◆ Data excerpts
* * *

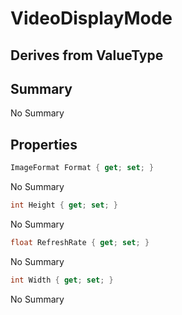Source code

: # VideoDisplayMode

## Derives from ValueType

## Summary

No Summary
## Properties

```c#
ImageFormat Format { get; set; } 
```
No Summary
```c#
int Height { get; set; } 
```
No Summary
```c#
float RefreshRate { get; set; } 
```
No Summary
```c#
int Width { get; set; } 
```
No Summary
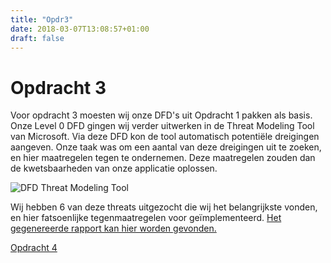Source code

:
 ```yaml
---
title: "Opdr3"
date: 2018-03-07T13:08:57+01:00
draft: false
---
```


# Opdracht 3

Voor opdracht 3 moesten wij onze DFD's uit Opdracht 1 pakken als basis. Onze Level 0 DFD gingen wij verder uitwerken in de Threat Modeling Tool van Microsoft.
Via deze DFD kon de tool automatisch potentiële dreigingen aangeven. Onze taak was om een aantal van deze dreigingen uit te zoeken, en hier maatregelen tegen te ondernemen.
Deze maatregelen zouden dan de kwetsbaarheden van onze applicatie oplossen.

![DFD Threat Modeling Tool](/images/opdr3/dfd.png)

Wij hebben 6 van deze threats uitgezocht die wij het belangrijkste vonden, en hier fatsoenlijke tegenmaatregelen voor geïmplementeerd. [Het gegenereerde rapport kan hier worden gevonden.](/mitigatedreport.htm)

[Opdracht 4](/posts/opdr4)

* * *

For every line above that includes the word "Modeling", return the line.

Voor opdracht 3 moesten wij onze DFD's uit Opdracht 1 pakken als basis. Onze Level 0 DFD gingen wij verder uitwerken in de Threat Modeling Tool van Microsoft.
![DFD Threat Modeling Tool](/images/opdr3/dfd.png)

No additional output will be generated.